───── DATA SUPPLIED

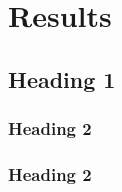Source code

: \chapter[Results]{Results}
\label{Chap:Results}




\section{Heading 1}

\subsection{Heading 2}
\lipsum[4] %

\subsection{Heading 2}
\lipsum[4]

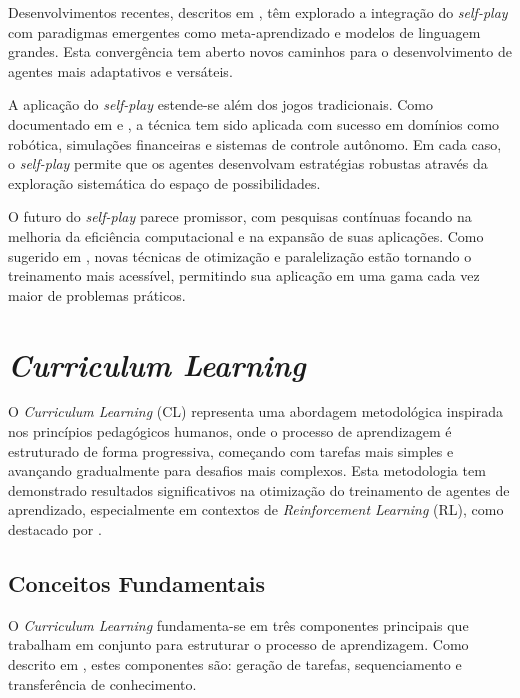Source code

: Desenvolvimentos recentes, descritos em \cite{survey_self_play, survey_self_play_2024}, têm explorado a integração do \textit{self-play} com paradigmas emergentes como meta-aprendizado e modelos de linguagem grandes. Esta convergência tem aberto novos caminhos para o desenvolvimento de agentes mais adaptativos e versáteis.

A aplicação do \textit{self-play} estende-se além dos jogos tradicionais. Como documentado em \cite{survey_self_play_2024} e \cite{bruno_brandao}, a técnica tem sido aplicada com sucesso em domínios como robótica, simulações financeiras e sistemas de controle autônomo. Em cada caso, o \textit{self-play} permite que os agentes desenvolvam estratégias robustas através da exploração sistemática do espaço de possibilidades.

O futuro do \textit{self-play} parece promissor, com pesquisas contínuas focando na melhoria da eficiência computacional e na expansão de suas aplicações. Como sugerido em \cite{huggingface_self_play}, novas técnicas de otimização e paralelização estão tornando o treinamento mais acessível, permitindo sua aplicação em uma gama cada vez maior de problemas práticos.

\section{\textit{Curriculum Learning}}
\label{sec:curriculum}

O \textit{Curriculum Learning} (CL) representa uma abordagem metodológica inspirada nos princípios pedagógicos humanos, onde o processo de aprendizagem é estruturado de forma progressiva, começando com tarefas mais simples e avançando gradualmente para desafios mais complexos. Esta metodologia tem demonstrado resultados significativos na otimização do treinamento de agentes de aprendizado, especialmente em contextos de \textit{Reinforcement Learning} (RL), como destacado por \cite{curriculum_learning_a_survey}.

\subsection{Conceitos Fundamentais}
\label{subsec:curriculum_conceitos}

O \textit{Curriculum Learning} fundamenta-se em três componentes principais que trabalham em conjunto para estruturar o processo de aprendizagem. Como descrito em \cite{curriculum}, estes componentes são: geração de tarefas, sequenciamento e transferência de conhecimento.

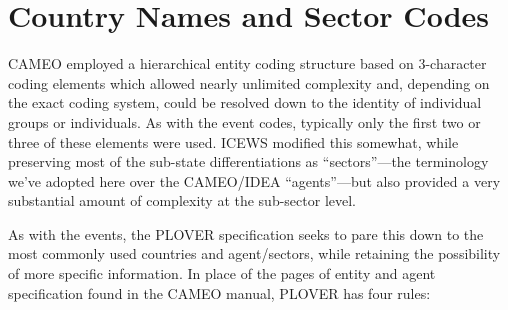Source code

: \documentclass[11pt]{report}
\begin{document}

\chapter{Country Names and Sector Codes}

CAMEO employed a hierarchical entity coding structure based on 3-character coding elements which allowed nearly unlimited complexity and, depending on the exact coding system, could be resolved down to the identity of individual groups or individuals. As with the event codes, typically only the first two or three of these elements were used. ICEWS modified this somewhat, while preserving most of the sub-state differentiations as ``sectors''---the terminology we've adopted here over the CAMEO/IDEA ``agents''---but also provided a very substantial amount of complexity at the sub-sector level.

As with the events, the PLOVER specification seeks to pare this down to the most commonly used countries and agent/sectors, while retaining the possibility of more specific information. In place of the pages of entity and agent specification found in the CAMEO manual, PLOVER has four rules:
\end{document}
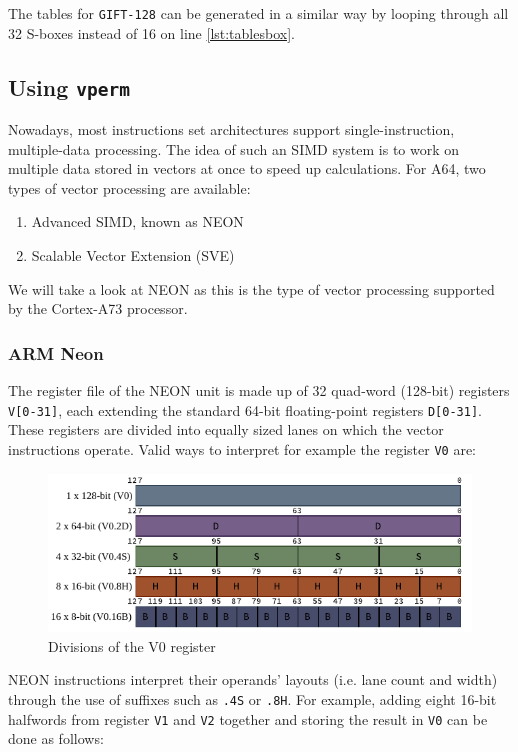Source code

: \documentclass[12pt]{report}
\begin{document}
The tables for \texttt{GIFT-128} can be generated in a similar way by looping
through all 32 S-boxes instead of 16 on line \ref{lst:tablesbox}.

\subsection{Using \texttt{vperm}}

Nowadays, most instructions set architectures support single-instruction,
multiple-data processing. The idea of such an SIMD system is to work on
multiple data stored in vectors at once to speed up calculations. For A64, two
types of vector processing are available:

\begin{enumerate}
    \item Advanced SIMD, known as NEON
    \item Scalable Vector Extension (SVE)
\end{enumerate}

We will take a look at NEON as this is the type of vector processing supported
by the Cortex-A73 processor.

\subsubsection{ARM Neon}

The register file of the NEON unit is made up of 32 quad-word (128-bit)
registers \texttt{V[0-31]}, each extending the standard 64-bit floating-point
registers \mbox{\texttt{D[0-31]}}. These registers are divided into equally
sized lanes on which the vector instructions operate. Valid ways to interpret
for example the register \texttt{V0} are:

\begin{figure}[h!]
    \centering
    \includegraphics[width=\textwidth]{Figures/V_register.pdf}
    \caption{Divisions of the V0 register}
\end{figure}

NEON instructions interpret their operands' layouts (i.e. lane count and width)
through the use of suffixes such as \texttt{.4S} or \texttt{.8H}. For example,
adding eight 16-bit halfwords from register \texttt{V1} and \texttt{V2}
together and storing the result in \texttt{V0} can be done as follows:
\end{document}
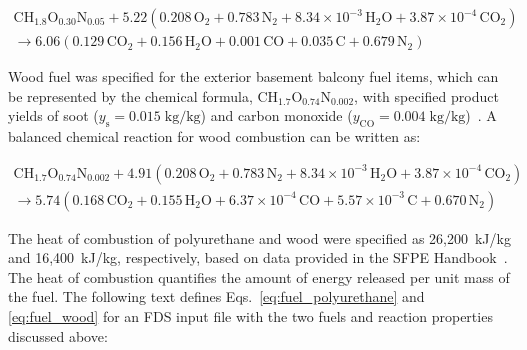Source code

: \documentclass[12pt,oneside]{book}
\renewcommand{\C}{\mbox{C}}
\renewcommand{\H}{\mbox{H}}
\renewcommand{\O}{\mbox{O}}
\newcommand{\N}{\mbox{N}}
\begin{document}
\begin{multline}
\C\H_{1.8}\O_{0.30}\N_{0.05} + 5.22(0.208\,\O_{2} + 0.783\,\N_{2} + 8.34 \times 10^{-3}\,\H_{2}\O + 3.87 \times 10^{-4}\,\C\O_{2}) \\
\rightarrow 6.06(0.129\,\C\O_{2} + 0.156\,\H_{2}\O + 0.001\,\C\O + 0.035\,\C + 0.679\,\N_{2})
\label{eq:fuel_polyurethane}
\end{multline}


\clearpage


Wood fuel was specified for the exterior basement balcony fuel items, which can be represented by the chemical formula, $\C\H_{1.7}\O_{0.74}\N_{0.002}$, with specified product yields of soot ($y_{\mathrm{s}}=0.015 \; \mathrm{kg}/\mathrm{kg}$) and carbon monoxide ($y_{\mathrm{CO}}=0.004 \; \mathrm{kg}/\mathrm{kg}$)~\cite{SFPE:Tewarson}. A balanced chemical reaction for wood combustion can be written as:

\begin{multline}
\C\H_{1.7}\O_{0.74}\N_{0.002} + 4.91(0.208\,\O_{2} + 0.783\,\N_{2} + 8.34 \times 10^{-3}\,\H_{2}\O + 3.87 \times 10^{-4}\,\C\O_{2}) \\
\rightarrow 5.74(0.168\,\C\O_{2} + 0.155\,\H_{2}\O + 6.37 \times 10^{-4}\,\C\O + 5.57 \times 10^{-3}\,\C + 0.670\,\N_{2})
\label{eq:fuel_wood}
\end{multline}

The heat of combustion of polyurethane and wood were specified as 26,200~kJ/kg and 16,400~kJ/kg, respectively, based on data provided in the SFPE Handbook~\cite{SFPE:Tewarson}. The heat of combustion quantifies the amount of energy released per unit mass of the fuel. The following text defines Eqs.~\ref{eq:fuel_polyurethane} and \ref{eq:fuel_wood} for an FDS input file with the two fuels and reaction properties discussed above:
\end{document}
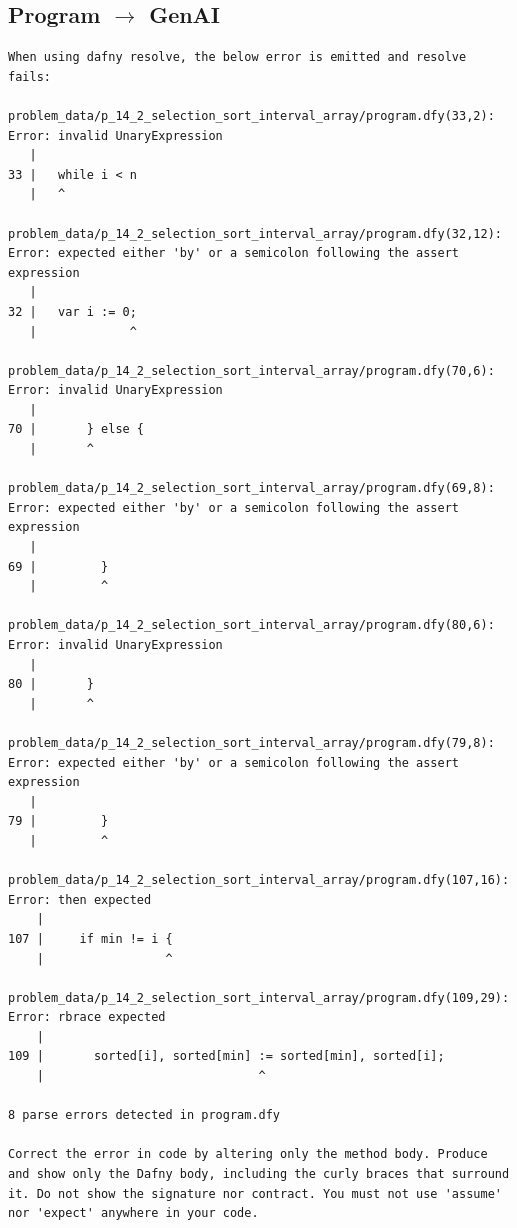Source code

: \documentclass{article}
\begin{document}
\subsection*{Program $\rightarrow$ GenAI}
\begin{lstlisting}
When using dafny resolve, the below error is emitted and resolve fails:

problem_data/p_14_2_selection_sort_interval_array/program.dfy(33,2): Error: invalid UnaryExpression
   |
33 |   while i < n
   |   ^

problem_data/p_14_2_selection_sort_interval_array/program.dfy(32,12): Error: expected either 'by' or a semicolon following the assert expression
   |
32 |   var i := 0;
   |             ^

problem_data/p_14_2_selection_sort_interval_array/program.dfy(70,6): Error: invalid UnaryExpression
   |
70 |       } else {
   |       ^

problem_data/p_14_2_selection_sort_interval_array/program.dfy(69,8): Error: expected either 'by' or a semicolon following the assert expression
   |
69 |         }
   |         ^

problem_data/p_14_2_selection_sort_interval_array/program.dfy(80,6): Error: invalid UnaryExpression
   |
80 |       }
   |       ^

problem_data/p_14_2_selection_sort_interval_array/program.dfy(79,8): Error: expected either 'by' or a semicolon following the assert expression
   |
79 |         }
   |         ^

problem_data/p_14_2_selection_sort_interval_array/program.dfy(107,16): Error: then expected
    |
107 |     if min != i {
    |                 ^

problem_data/p_14_2_selection_sort_interval_array/program.dfy(109,29): Error: rbrace expected
    |
109 |       sorted[i], sorted[min] := sorted[min], sorted[i];
    |                              ^

8 parse errors detected in program.dfy

Correct the error in code by altering only the method body. Produce and show only the Dafny body, including the curly braces that surround it. Do not show the signature nor contract. You must not use 'assume' nor 'expect' anywhere in your code.
\end{lstlisting}
\end{document}
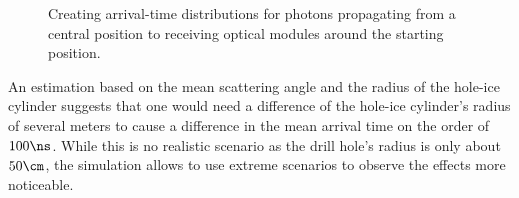 
\begin{figure}[htbp]
  \hfill
  \caption{Creating arrival-time distributions for photons propagating from a central position to receiving optical modules around the starting position.}
  \label{fig:eipau6Ag}
\end{figure}


An estimation based on the mean scattering angle and the radius of the hole-ice cylinder suggests that one would need a difference of the hole-ice cylinder's radius of several meters to cause a difference in the mean arrival time on the order of $100\ns$. While this is no realistic scenario as the drill hole's radius is only about $50\cm$, the simulation allows to use extreme scenarios to observe the effects more noticeable.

──────────

The required answer is an exact, picture-free copy of the lines from the opening of the listing above through the line with "adaptativos e versáteis.".

Source code

: \chapter[Results]{Results}
\label{Chap:Results}




\section{Heading 1}

\subsection{Heading 2}
\lipsum[4] %

\subsection{Heading 2}
\lipsum[4]

Source code

: Desenvolvimentos recentes, descritos em \cite{survey_self_play, survey_self_play_2024}, têm explorado a integração do \textit{self-play} com paradigmas emergentes como meta-aprendizado e modelos de linguagem grandes. Esta convergência tem aberto novos caminhos para o desenvolvimento de agentes mais adaptativos e versáteis.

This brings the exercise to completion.